Resulta rotundamente antinómico que una de las tareas más imprescindibles en el acontecimiento compartido de existir, si no es la que más, sea una tarea minusvalorada en el amplio repertorio de las acciones humanas al no estar protagonizada por el intercambio monetario. La monetarización es trocada por el vínculo familiar y el nexo afectivo que se le presupone, por el amor entendido como responsabilidad y bondad. «Me responsabilizo de ti porque te quiero» es una afirmación bastante aproximada de lo que ocurre en nuestro entramado afectivo cuando nos dedicamos al cuidado como un valor radicalmente humano que debería emanciparse de rasgos de género. La autora Peta Bowden cifra en cuatro las prácticas del cuidado: la amistad, la maternidad, la atención sanitaria y la ciudadanía.

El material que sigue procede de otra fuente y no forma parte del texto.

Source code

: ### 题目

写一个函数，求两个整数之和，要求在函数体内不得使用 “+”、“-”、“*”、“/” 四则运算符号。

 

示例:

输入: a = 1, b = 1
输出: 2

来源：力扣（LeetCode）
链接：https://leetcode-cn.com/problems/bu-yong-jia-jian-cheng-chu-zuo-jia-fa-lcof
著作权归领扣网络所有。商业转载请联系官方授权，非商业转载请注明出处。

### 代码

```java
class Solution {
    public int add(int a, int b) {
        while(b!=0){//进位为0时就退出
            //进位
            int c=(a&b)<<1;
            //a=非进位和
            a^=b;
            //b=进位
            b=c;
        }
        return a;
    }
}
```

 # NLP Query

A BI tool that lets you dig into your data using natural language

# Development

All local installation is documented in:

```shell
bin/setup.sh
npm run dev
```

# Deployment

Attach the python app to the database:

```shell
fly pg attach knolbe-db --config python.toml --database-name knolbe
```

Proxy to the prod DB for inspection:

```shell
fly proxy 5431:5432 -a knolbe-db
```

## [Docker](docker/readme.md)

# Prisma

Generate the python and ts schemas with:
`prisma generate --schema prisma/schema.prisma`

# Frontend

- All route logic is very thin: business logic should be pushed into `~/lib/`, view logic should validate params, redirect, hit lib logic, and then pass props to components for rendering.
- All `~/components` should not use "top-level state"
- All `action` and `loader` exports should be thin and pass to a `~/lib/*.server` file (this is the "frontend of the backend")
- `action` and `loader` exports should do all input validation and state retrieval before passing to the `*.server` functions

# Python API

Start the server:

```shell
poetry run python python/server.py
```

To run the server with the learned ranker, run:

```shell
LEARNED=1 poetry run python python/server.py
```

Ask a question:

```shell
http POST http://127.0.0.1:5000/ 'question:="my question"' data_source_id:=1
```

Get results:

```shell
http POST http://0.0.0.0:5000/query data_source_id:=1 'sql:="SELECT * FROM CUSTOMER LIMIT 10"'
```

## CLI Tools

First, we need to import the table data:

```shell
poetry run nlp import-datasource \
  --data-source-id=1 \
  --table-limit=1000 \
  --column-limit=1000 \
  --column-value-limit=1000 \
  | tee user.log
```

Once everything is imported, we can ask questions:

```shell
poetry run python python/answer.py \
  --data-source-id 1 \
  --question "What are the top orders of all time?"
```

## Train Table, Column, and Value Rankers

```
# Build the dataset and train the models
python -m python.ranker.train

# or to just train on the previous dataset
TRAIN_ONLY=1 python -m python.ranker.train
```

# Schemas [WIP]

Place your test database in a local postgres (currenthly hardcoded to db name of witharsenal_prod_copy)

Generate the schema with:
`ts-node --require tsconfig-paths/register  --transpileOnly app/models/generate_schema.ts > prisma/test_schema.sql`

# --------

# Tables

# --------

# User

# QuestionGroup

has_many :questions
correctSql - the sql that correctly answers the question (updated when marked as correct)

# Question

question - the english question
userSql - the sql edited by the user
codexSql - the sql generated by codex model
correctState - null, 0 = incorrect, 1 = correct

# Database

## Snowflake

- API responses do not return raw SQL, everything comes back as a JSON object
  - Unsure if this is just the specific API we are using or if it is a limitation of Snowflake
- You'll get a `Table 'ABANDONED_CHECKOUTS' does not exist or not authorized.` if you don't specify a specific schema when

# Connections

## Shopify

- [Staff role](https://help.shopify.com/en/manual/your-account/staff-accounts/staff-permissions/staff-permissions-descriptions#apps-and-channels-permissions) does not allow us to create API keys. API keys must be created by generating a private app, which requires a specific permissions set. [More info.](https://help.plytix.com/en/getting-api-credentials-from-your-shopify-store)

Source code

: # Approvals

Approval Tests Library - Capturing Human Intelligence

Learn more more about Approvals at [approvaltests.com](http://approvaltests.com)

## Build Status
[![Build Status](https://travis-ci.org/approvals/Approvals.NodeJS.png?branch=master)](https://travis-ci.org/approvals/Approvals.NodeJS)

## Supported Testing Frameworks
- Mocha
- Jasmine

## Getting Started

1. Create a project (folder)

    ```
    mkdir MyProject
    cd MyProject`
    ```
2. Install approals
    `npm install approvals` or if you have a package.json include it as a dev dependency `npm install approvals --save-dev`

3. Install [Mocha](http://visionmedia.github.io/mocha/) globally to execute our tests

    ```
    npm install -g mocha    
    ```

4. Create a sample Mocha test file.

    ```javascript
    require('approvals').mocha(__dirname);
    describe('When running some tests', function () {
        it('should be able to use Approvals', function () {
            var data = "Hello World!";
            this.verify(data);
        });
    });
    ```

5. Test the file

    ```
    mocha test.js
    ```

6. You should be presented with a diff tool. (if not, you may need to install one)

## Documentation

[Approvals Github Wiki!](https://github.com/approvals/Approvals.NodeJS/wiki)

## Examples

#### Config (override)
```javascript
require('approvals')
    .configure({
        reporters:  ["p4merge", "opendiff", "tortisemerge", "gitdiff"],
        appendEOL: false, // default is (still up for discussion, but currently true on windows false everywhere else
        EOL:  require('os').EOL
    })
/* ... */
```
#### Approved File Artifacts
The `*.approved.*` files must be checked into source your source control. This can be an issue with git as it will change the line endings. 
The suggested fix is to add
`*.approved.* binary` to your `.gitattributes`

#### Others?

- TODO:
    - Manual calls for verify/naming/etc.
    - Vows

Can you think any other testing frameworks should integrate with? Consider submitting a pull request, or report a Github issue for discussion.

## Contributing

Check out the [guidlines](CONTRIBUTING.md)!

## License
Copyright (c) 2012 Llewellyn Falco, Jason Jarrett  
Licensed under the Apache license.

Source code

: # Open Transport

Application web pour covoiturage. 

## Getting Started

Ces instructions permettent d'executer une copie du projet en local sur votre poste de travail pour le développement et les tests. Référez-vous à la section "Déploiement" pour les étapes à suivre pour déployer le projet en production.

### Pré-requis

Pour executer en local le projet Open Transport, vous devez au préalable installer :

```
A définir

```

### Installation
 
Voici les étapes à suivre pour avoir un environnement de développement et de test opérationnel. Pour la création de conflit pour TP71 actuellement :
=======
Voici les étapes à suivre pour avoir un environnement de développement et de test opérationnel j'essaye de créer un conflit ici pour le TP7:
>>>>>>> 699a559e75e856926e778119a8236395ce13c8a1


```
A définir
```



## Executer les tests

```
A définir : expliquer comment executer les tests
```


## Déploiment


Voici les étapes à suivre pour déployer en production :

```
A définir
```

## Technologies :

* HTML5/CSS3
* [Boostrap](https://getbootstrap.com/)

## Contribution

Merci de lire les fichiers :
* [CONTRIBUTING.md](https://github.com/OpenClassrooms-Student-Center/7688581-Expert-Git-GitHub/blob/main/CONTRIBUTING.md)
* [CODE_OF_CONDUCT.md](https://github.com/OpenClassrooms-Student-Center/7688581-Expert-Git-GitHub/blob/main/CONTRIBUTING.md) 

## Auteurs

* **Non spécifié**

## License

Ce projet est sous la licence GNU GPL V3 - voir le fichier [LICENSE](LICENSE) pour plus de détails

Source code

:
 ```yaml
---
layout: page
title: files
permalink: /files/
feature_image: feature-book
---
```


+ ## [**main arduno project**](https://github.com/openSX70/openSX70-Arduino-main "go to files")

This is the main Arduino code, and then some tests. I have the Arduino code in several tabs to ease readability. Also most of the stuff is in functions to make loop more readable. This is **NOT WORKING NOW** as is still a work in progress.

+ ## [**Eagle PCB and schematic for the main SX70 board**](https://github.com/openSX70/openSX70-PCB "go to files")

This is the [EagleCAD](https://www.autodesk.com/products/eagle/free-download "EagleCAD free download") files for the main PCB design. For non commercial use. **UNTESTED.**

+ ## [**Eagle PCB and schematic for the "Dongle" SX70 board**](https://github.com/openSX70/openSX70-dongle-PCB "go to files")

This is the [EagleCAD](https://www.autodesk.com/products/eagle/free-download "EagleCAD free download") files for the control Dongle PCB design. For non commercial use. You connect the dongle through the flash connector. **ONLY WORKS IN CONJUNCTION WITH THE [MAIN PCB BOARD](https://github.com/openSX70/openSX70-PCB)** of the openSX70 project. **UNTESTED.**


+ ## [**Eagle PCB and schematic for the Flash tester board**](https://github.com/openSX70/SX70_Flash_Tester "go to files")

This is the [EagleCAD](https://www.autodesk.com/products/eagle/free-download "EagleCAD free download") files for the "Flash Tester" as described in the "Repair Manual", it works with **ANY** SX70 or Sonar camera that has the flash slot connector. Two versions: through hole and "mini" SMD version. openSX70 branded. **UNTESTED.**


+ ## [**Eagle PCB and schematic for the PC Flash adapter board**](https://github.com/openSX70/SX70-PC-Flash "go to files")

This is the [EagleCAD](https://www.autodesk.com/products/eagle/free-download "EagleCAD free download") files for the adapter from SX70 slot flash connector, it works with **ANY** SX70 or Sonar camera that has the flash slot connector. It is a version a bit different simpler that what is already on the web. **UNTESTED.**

Yo establecería una taxonomía tripartita en la que señalaría el cuerpo y el cuidado de la salud para la calidad de vida, el Derecho y el cuidado de la dignidad para vivir una vida significativa, y el entramado afectivo y el cuidado de la sentimentalidad para alcanzar una vida buena. Estos son los tres objetos de acción del cuidado (cuerpo, Derecho y entramado afectivo), los tres atributos que se intentan proteger o proveer (salud, dignidad y amor) y el fin que se persigue con ellos (calidad de vida, vivir una vida significativa, alcanzar una vida buena). Como cuidar y atender son sinónimos, el cuidado se alza en la singular atención que dispensamos al otro. A su cuerpo, a su dignidad y a su necesidad de ser querido.